What you have to do: The lines to copy are those in the listing below that contain the word "glossary".

___ Information provided

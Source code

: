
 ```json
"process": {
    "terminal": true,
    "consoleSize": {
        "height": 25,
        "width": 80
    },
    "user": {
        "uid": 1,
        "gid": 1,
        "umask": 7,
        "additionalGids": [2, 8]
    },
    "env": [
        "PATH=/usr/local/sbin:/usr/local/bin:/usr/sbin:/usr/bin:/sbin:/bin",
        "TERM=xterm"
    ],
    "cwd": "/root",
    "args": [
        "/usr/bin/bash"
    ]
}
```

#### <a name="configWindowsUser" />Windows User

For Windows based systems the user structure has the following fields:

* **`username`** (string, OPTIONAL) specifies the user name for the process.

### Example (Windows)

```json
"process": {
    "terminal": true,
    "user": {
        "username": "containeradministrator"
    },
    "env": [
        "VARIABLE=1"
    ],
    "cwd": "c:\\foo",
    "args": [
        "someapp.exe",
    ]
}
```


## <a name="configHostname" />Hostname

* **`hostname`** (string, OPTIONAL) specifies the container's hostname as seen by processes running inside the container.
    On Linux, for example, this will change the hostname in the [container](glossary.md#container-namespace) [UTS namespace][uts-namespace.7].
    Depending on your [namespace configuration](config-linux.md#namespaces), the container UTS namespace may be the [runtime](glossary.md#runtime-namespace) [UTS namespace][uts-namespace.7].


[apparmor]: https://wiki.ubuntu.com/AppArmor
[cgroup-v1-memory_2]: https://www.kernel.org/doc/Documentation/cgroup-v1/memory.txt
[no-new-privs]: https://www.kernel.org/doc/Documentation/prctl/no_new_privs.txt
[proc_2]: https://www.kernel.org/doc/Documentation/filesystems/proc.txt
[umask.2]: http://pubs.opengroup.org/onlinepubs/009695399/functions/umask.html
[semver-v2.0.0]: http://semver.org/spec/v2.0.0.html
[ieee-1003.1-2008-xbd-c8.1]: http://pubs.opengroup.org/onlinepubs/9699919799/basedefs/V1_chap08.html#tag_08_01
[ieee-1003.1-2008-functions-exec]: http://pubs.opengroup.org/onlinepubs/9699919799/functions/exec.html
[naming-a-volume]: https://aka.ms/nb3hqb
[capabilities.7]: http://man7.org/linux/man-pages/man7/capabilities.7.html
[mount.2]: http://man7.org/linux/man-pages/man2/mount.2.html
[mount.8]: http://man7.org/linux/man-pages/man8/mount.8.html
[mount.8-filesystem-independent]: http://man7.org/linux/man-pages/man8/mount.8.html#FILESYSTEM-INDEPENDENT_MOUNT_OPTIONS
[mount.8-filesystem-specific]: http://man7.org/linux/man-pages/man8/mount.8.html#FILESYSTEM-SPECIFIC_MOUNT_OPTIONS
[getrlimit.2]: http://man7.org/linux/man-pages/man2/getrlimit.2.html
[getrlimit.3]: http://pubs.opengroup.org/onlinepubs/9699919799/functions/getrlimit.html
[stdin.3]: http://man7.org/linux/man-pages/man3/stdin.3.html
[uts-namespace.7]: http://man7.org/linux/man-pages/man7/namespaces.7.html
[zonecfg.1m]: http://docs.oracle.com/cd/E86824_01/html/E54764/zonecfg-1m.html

______

Solution to this problem:
    On Linux, for example, this will change the hostname in the [container](glossary.md#container-namespace) [UTS namespace][uts-namespace.7].
    Depending on your [namespace configuration](config-linux.md#namespaces), the container UTS namespace may be the [runtime](glossary.md#runtime-namespace) [UTS namespace][uts-namespace.7].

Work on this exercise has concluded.